[Rendered images with source text]

┌────────

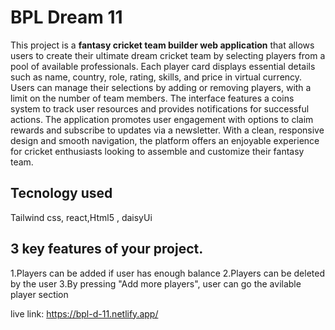 # BPL Dream 11

This project is a **fantasy cricket team builder web application** that allows users to create their ultimate dream cricket team by selecting players from a pool of available professionals. Each player card displays essential details such as name, country, role, rating, skills, and price in virtual currency. Users can manage their selections by adding or removing players, with a limit on the number of team members. The interface features a coins system to track user resources and provides notifications for successful actions. The application promotes user engagement with options to claim rewards and subscribe to updates via a newsletter. With a clean, responsive design and smooth navigation, the platform offers an enjoyable experience for cricket enthusiasts looking to assemble and customize their fantasy team.

## Tecnology used
Tailwind css, react,Html5 , daisyUi

## 3 key features of your project.
1.Players can be added if user has enough balance
2.Players can be deleted by the user
3.By pressing "Add more players", user can go the avilable player section

live link: https://bpl-d-11.netlify.app/
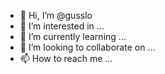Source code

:- 👋 Hi, I’m @gusslo
- 👀 I’m interested in ...
- 🌱 I’m currently learning ...
- 💞️ I’m looking to collaborate on ...
- 📫 How to reach me ...

<!---
gusslo/gusslo is a ✨ special ✨ repository because its `README.md` (this file) appears on your GitHub profile.
You can click the Preview link to take a look at your changes.
--->

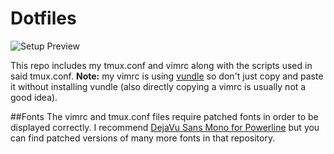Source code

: # Dotfiles
![Setup Preview](https://i.imgur.com/Mf0If2Q.png)

This repo includes my tmux.conf and vimrc along with the scripts used in said tmux.conf. **Note:** my vimrc is using [vundle](https://github.com/gmarik/Vundle.vim) so don't just copy and paste it without installing vundle (also directly copying a vimrc is usually not a good idea).

##Fonts
The vimrc and tmux.conf files require patched fonts in order to be displayed correctly. I recommend [DejaVu Sans Mono for Powerline](https://github.com/powerline/fonts/tree/master/DejaVuSansMono) but you can find patched versions of many more fonts in that repository.

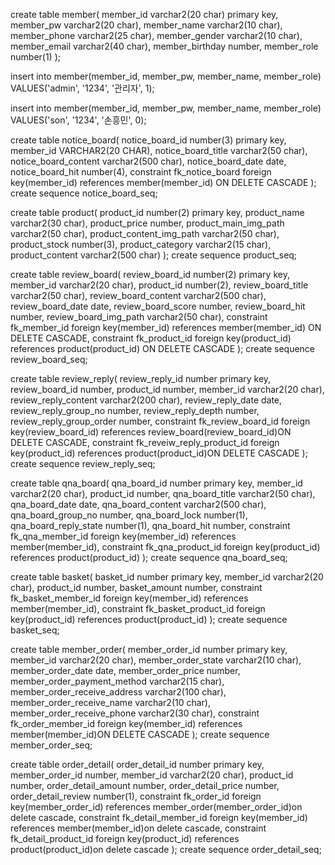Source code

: create table member(
    member_id varchar2(20 char) primary key,
    member_pw varchar2(20 char),
    member_name varchar2(10 char),
    member_phone varchar2(25 char),
    member_gender varchar2(10 char),
    member_email varchar2(40 char),
    member_birthday number,
    member_role number(1)
);

insert into member(member_id, member_pw, member_name, member_role) VALUES('admin', '1234', '관리자', 1);

insert into member(member_id, member_pw, member_name, member_role) VALUES('son', '1234', '손흥민', 0);

create table notice_board(
    notice_board_id number(3) primary key,
    member_id VARCHAR2(20 CHAR),
    notice_board_title varchar2(50 char),
    notice_board_content varchar2(500 char),
    notice_board_date date,
    notice_board_hit number(4),
    constraint fk_notice_board foreign key(member_id)
    references member(member_id) ON DELETE CASCADE 
);
create sequence notice_board_seq;

create table product(
    product_id number(2) primary key,
    product_name varchar2(30 char),
    product_price number,
    product_main_img_path varchar2(50 char),
    product_content_img_path varchar2(50 char),
    product_stock number(3),
    product_category varchar2(15 char),
    product_content varchar2(500 char)
);
create sequence product_seq;

create table review_board(
    review_board_id number(2) primary key,
    member_id varchar2(20 char), 
    product_id number(2),
    review_board_title varchar2(50 char),
    review_board_content varchar2(500 char),
    review_board_date date,
    review_board_score number,
    review_board_hit number,
    review_board_img_path varchar2(50 char),
    constraint fk_member_id foreign key(member_id) 
    references member(member_id) ON DELETE CASCADE,
    constraint fk_product_id foreign key(product_id) 
    references product(product_id) ON DELETE CASCADE
);
create sequence review_board_seq;

create table review_reply(
    review_reply_id number primary key,
    review_board_id number,
    product_id number,
    member_id varchar2(20 char),
    review_reply_content varchar2(200 char),
    review_reply_date date,
    review_reply_group_no number,
    review_reply_depth number,
    review_reply_group_order number,
    constraint fk_review_board_id foreign key(review_board_id)
    references review_board(review_board_id)ON DELETE CASCADE,
    constraint fk_reveiw_reply_product_id foreign key(product_id)
    references product(product_id)ON DELETE CASCADE
);
create sequence review_reply_seq;

create table qna_board(
    qna_board_id number primary key,
    member_id varchar2(20 char),
    product_id number,
    qna_board_title varchar2(50 char),
    qna_board_date date,
    qna_board_content varchar2(500 char),
    qna_board_group_no number,
    qna_board_lock number(1),
    qna_board_reply_state number(1),
    qna_board_hit number,
    constraint fk_qna_member_id foreign key(member_id)
    references member(member_id),
    constraint fk_qna_product_id foreign key(product_id)
    references product(product_id)
);
create sequence qna_board_seq;

create table basket(
    basket_id number primary key,
    member_id varchar2(20 char),
    product_id number,
    basket_amount number,
    constraint fk_basket_member_id foreign key(member_id)
    references member(member_id),
    constraint fk_basket_product_id foreign key(product_id)
    references product(product_id)
);
create sequence basket_seq;

create table member_order(
    member_order_id number primary key,
    member_id varchar2(20 char),
    member_order_state varchar2(10 char),
    member_order_date date,
    member_order_price number,
    member_order_payment_method varchar2(15 char),
    member_order_receive_address varchar2(100 char),
    member_order_receive_name varchar2(10 char),
    member_order_receive_phone varchar2(30 char),
    constraint fk_order_member_id foreign key(member_id)
    references member(member_id)ON DELETE CASCADE
);
create sequence member_order_seq;

create table order_detail(
    order_detail_id number primary key,
    member_order_id number,
    member_id varchar2(20 char),
    product_id number,
    order_detail_amount number,
    order_detail_price number,
    order_detail_review number(1),
    constraint fk_order_id foreign key(member_order_id)
    references member_order(member_order_id)on delete cascade,
    constraint fk_detail_member_id foreign key(member_id)
    references member(member_id)on delete cascade,
    constraint fk_detail_product_id foreign key(product_id)
    references product(product_id)on delete cascade
);
create sequence order_detail_seq;
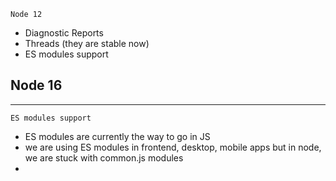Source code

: `Node 12`
- Diagnostic Reports
- Threads (they are stable now)
- ES modules support


Node 16
- 


--------------------------------------------------------------------------------------

`ES modules support`
- ES modules are currently the way to go in JS
- we are using ES modules in frontend, desktop, mobile apps
    but in node, we are stuck with common.js modules
- 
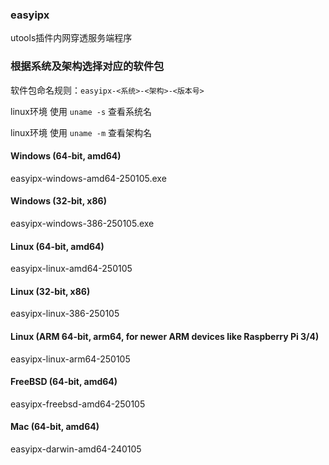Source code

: ### easyipx
utools插件内网穿透服务端程序
### 根据系统及架构选择对应的软件包

软件包命名规则：`easyipx-<系统>-<架构>-<版本号>`

linux环境 使用 `uname -s` 查看系统名 

linux环境 使用 `uname -m` 查看架构名

 

#### Windows (64-bit, amd64)
easyipx-windows-amd64-250105.exe

#### Windows (32-bit, x86)
easyipx-windows-386-250105.exe


#### Linux (64-bit, amd64)
easyipx-linux-amd64-250105

#### Linux (32-bit, x86)
easyipx-linux-386-250105

#### Linux (ARM 64-bit, arm64, for newer ARM devices like Raspberry Pi 3/4)
easyipx-linux-arm64-250105

#### FreeBSD (64-bit, amd64)
easyipx-freebsd-amd64-250105


#### Mac (64-bit, amd64)
easyipx-darwin-amd64-240105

└────────

Skip the pictures and print each record exactly as it stands.

SOLUTION TO THE EXERCISE:
 # BPL Dream 11

This project is a **fantasy cricket team builder web application** that allows users to create their ultimate dream cricket team by selecting players from a pool of available professionals. Each player card displays essential details such as name, country, role, rating, skills, and price in virtual currency. Users can manage their selections by adding or removing players, with a limit on the number of team members. The interface features a coins system to track user resources and provides notifications for successful actions. The application promotes user engagement with options to claim rewards and subscribe to updates via a newsletter. With a clean, responsive design and smooth navigation, the platform offers an enjoyable experience for cricket enthusiasts looking to assemble and customize their fantasy team.

## Tecnology used
Tailwind css, react,Html5 , daisyUi

## 3 key features of your project.
1.Players can be added if user has enough balance
2.Players can be deleted by the user
3.By pressing "Add more players", user can go the avilable player section

live link: https://bpl-d-11.netlify.app/
Source code

:- 👋 Hi, I’m @gusslo
- 👀 I’m interested in ...
- 🌱 I’m currently learning ...
- 💞️ I’m looking to collaborate on ...
- 📫 How to reach me ...

<!---
gusslo/gusslo is a ✨ special ✨ repository because its `README.md` (this file) appears on your GitHub profile.
You can click the Preview link to take a look at your changes.
--->

Source code

: # Dotfiles
![Setup Preview](https://i.imgur.com/Mf0If2Q.png)

This repo includes my tmux.conf and vimrc along with the scripts used in said tmux.conf. **Note:** my vimrc is using [vundle](https://github.com/gmarik/Vundle.vim) so don't just copy and paste it without installing vundle (also directly copying a vimrc is usually not a good idea).

##Fonts
The vimrc and tmux.conf files require patched fonts in order to be displayed correctly. I recommend [DejaVu Sans Mono for Powerline](https://github.com/powerline/fonts/tree/master/DejaVuSansMono) but you can find patched versions of many more fonts in that repository.

Source code

: create table member(
    member_id varchar2(20 char) primary key,
    member_pw varchar2(20 char),
    member_name varchar2(10 char),
    member_phone varchar2(25 char),
    member_gender varchar2(10 char),
    member_email varchar2(40 char),
    member_birthday number,
    member_role number(1)
);

insert into member(member_id, member_pw, member_name, member_role) VALUES('admin', '1234', '관리자', 1);

insert into member(member_id, member_pw, member_name, member_role) VALUES('son', '1234', '손흥민', 0);

create table notice_board(
    notice_board_id number(3) primary key,
    member_id VARCHAR2(20 CHAR),
    notice_board_title varchar2(50 char),
    notice_board_content varchar2(500 char),
    notice_board_date date,
    notice_board_hit number(4),
    constraint fk_notice_board foreign key(member_id)
    references member(member_id) ON DELETE CASCADE 
);
create sequence notice_board_seq;

create table product(
    product_id number(2) primary key,
    product_name varchar2(30 char),
    product_price number,
    product_main_img_path varchar2(50 char),
    product_content_img_path varchar2(50 char),
    product_stock number(3),
    product_category varchar2(15 char),
    product_content varchar2(500 char)
);
create sequence product_seq;

create table review_board(
    review_board_id number(2) primary key,
    member_id varchar2(20 char), 
    product_id number(2),
    review_board_title varchar2(50 char),
    review_board_content varchar2(500 char),
    review_board_date date,
    review_board_score number,
    review_board_hit number,
    review_board_img_path varchar2(50 char),
    constraint fk_member_id foreign key(member_id) 
    references member(member_id) ON DELETE CASCADE,
    constraint fk_product_id foreign key(product_id) 
    references product(product_id) ON DELETE CASCADE
);
create sequence review_board_seq;

create table review_reply(
    review_reply_id number primary key,
    review_board_id number,
    product_id number,
    member_id varchar2(20 char),
    review_reply_content varchar2(200 char),
    review_reply_date date,
    review_reply_group_no number,
    review_reply_depth number,
    review_reply_group_order number,
    constraint fk_review_board_id foreign key(review_board_id)
    references review_board(review_board_id)ON DELETE CASCADE,
    constraint fk_reveiw_reply_product_id foreign key(product_id)
    references product(product_id)ON DELETE CASCADE
);
create sequence review_reply_seq;

create table qna_board(
    qna_board_id number primary key,
    member_id varchar2(20 char),
    product_id number,
    qna_board_title varchar2(50 char),
    qna_board_date date,
    qna_board_content varchar2(500 char),
    qna_board_group_no number,
    qna_board_lock number(1),
    qna_board_reply_state number(1),
    qna_board_hit number,
    constraint fk_qna_member_id foreign key(member_id)
    references member(member_id),
    constraint fk_qna_product_id foreign key(product_id)
    references product(product_id)
);
create sequence qna_board_seq;

create table basket(
    basket_id number primary key,
    member_id varchar2(20 char),
    product_id number,
    basket_amount number,
    constraint fk_basket_member_id foreign key(member_id)
    references member(member_id),
    constraint fk_basket_product_id foreign key(product_id)
    references product(product_id)
);
create sequence basket_seq;

create table member_order(
    member_order_id number primary key,
    member_id varchar2(20 char),
    member_order_state varchar2(10 char),
    member_order_date date,
    member_order_price number,
    member_order_payment_method varchar2(15 char),
    member_order_receive_address varchar2(100 char),
    member_order_receive_name varchar2(10 char),
    member_order_receive_phone varchar2(30 char),
    constraint fk_order_member_id foreign key(member_id)
    references member(member_id)ON DELETE CASCADE
);
create sequence member_order_seq;

create table order_detail(
    order_detail_id number primary key,
    member_order_id number,
    member_id varchar2(20 char),
    product_id number,
    order_detail_amount number,
    order_detail_price number,
    order_detail_review number(1),
    constraint fk_order_id foreign key(member_order_id)
    references member_order(member_order_id)on delete cascade,
    constraint fk_detail_member_id foreign key(member_id)
    references member(member_id)on delete cascade,
    constraint fk_detail_product_id foreign key(product_id)
    references product(product_id)on delete cascade
);
create sequence order_detail_seq;
Source code

: `Node 12`
- Diagnostic Reports
- Threads (they are stable now)
- ES modules support


Node 16
- 


--------------------------------------------------------------------------------------

`ES modules support`
- ES modules are currently the way to go in JS
- we are using ES modules in frontend, desktop, mobile apps
    but in node, we are stuck with common.js modules
- 
Source code

: ### easyipx
utools插件内网穿透服务端程序
### 根据系统及架构选择对应的软件包

软件包命名规则：`easyipx-<系统>-<架构>-<版本号>`

linux环境 使用 `uname -s` 查看系统名 

linux环境 使用 `uname -m` 查看架构名

 

#### Windows (64-bit, amd64)
easyipx-windows-amd64-250105.exe

#### Windows (32-bit, x86)
easyipx-windows-386-250105.exe


#### Linux (64-bit, amd64)
easyipx-linux-amd64-250105

#### Linux (32-bit, x86)
easyipx-linux-386-250105

#### Linux (ARM 64-bit, arm64, for newer ARM devices like Raspberry Pi 3/4)
easyipx-linux-arm64-250105

#### FreeBSD (64-bit, amd64)
easyipx-freebsd-amd64-250105


#### Mac (64-bit, amd64)
easyipx-darwin-amd64-240105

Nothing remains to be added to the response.